The data first transformed into sparse matrix representation, (user by item) if user based and (item by user) if item based.

The the prediction matrix $R$ is trained with following formula:

$R$ is defined as $R_{i, j} = \mu_i + \frac{\sum_{v\in P_i(j)}S(i, v)\cdot (r_{vj} - \mu_v)}{\sum_{v\in P_i(j)}|S(i, v)|}$

where $S$ is the Pearson Similarity Matrix

$S$ is defined as $S_{u,v} = \frac{\sum_{k\in I_u \cap I_v}(r_{uk} - \mu_u)(r_{vk} - \mu_v)}{\sqrt{\sum_{k\in I_u \cap I_v}(r_{uk} - \mu_u)^2}\sqrt{\sum_{k \in I_u \cap I_v}(r_{vk} - \mu_v)^2}}$

The algorithm is implemented with numpy array (for prediction) and scipy csr sparse matrix (for training). 

Every operation uses numpy matrix operations (aka. dot product, norm, etc) which optimizes the computational speed by trading off extra memories (for loop takes $\approx 10$ minutes to train and matrix operations takes $\approx 1$ minutes to train for our experimental sample in user based CF).

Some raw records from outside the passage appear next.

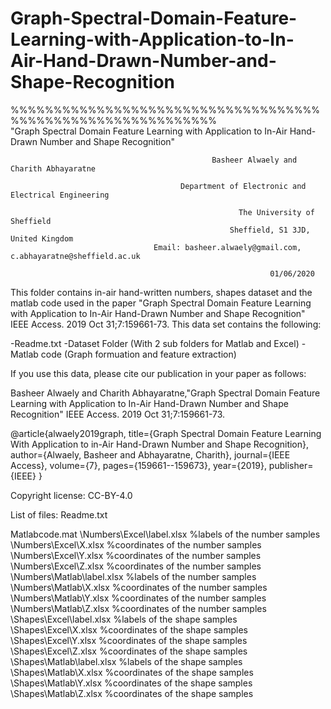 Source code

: # Graph-Spectral-Domain-Feature-Learning-with-Application-to-In-Air-Hand-Drawn-Number-and-Shape-Recognition
%%%%%%%%%%%%%%%%%%%%%%%%%%%%%%%%%%%%%%%%%%%%%%%%%%%%%%%%%%%%   
                    "Graph Spectral Domain Feature Learning with Application to In-Air Hand-Drawn Number and Shape Recognition"

                                                 Basheer Alwaely and Charith Abhayaratne

                                          Department of Electronic and Electrical Engineering
       
                                                       The University of Sheffield
                                                     Sheffield, S1 3JD, United Kingdom
                                    Email: basheer.alwaely@gmail.com, c.abhayaratne@sheffield.ac.uk

                                                              01/06/2020

This folder contains in-air hand-written numbers, shapes dataset and the matlab code used in the paper "Graph Spectral Domain Feature Learning with Application to In-Air Hand-Drawn Number and Shape Recognition" IEEE Access. 2019 Oct 31;7:159661-73.
This data set contains the following:

-Readme.txt
-Dataset Folder (With 2 sub folders for Matlab and Excel)
-Matlab code (Graph formuation and feature extraction)

If you use this data, please cite our publication in your paper as follows:

Basheer Alwaely and Charith Abhayaratne,"Graph Spectral Domain Feature Learning with Application to In-Air Hand-Drawn Number and Shape Recognition" IEEE Access. 2019 Oct 31;7:159661-73.

@article{alwaely2019graph,
  title={Graph Spectral Domain Feature Learning With Application to in-Air Hand-Drawn Number and Shape Recognition},
  author={Alwaely, Basheer and Abhayaratne, Charith},
  journal={IEEE Access},
  volume={7},
  pages={159661--159673},
  year={2019},
  publisher={IEEE}
}

Copyright license: CC-BY-4.0

List of files:
Readme.txt

Matlabcode.mat
\Numbers\Excel\label.xlsx   %labels of the number samples 
\Numbers\Excel\X.xlsx  %coordinates of the number samples 
\Numbers\Excel\Y.xlsx  %coordinates of the number samples 
\Numbers\Excel\Z.xlsx  %coordinates of the number samples
\Numbers\Matlab\label.xlsx   %labels of the number samples 
\Numbers\Matlab\X.xlsx  %coordinates of the number samples 
\Numbers\Matlab\Y.xlsx  %coordinates of the number samples 
\Numbers\Matlab\Z.xlsx  %coordinates of the number samples
\Shapes\Excel\label.xlsx   %labels of the shape samples 
\Shapes\Excel\X.xlsx  %coordinates of the shape samples 
\Shapes\Excel\Y.xlsx  %coordinates of the shape samples 
\Shapes\Excel\Z.xlsx  %coordinates of the shape samples
\Shapes\Matlab\label.xlsx   %labels of the shape samples 
\Shapes\Matlab\X.xlsx  %coordinates of the shape samples 
\Shapes\Matlab\Y.xlsx  %coordinates of the shape samples 
\Shapes\Matlab\Z.xlsx  %coordinates of the shape samples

**user based collabrative filtering**

When R is (user by item) and S is (user by user), it is User Based Collabrative Filtering

**user based collabrative filtering**

When R is (item by user) and S is (item by item), it is Item Based Collabrative Filtering


In [7]:
from src.memory_based import Memory_based_CF

## Model Based Collaborative Filtering

**usage**

The source code of Memory Based Collaborative Filtering is under the file directory: `[project_directory]/src/model_based/als.py`. 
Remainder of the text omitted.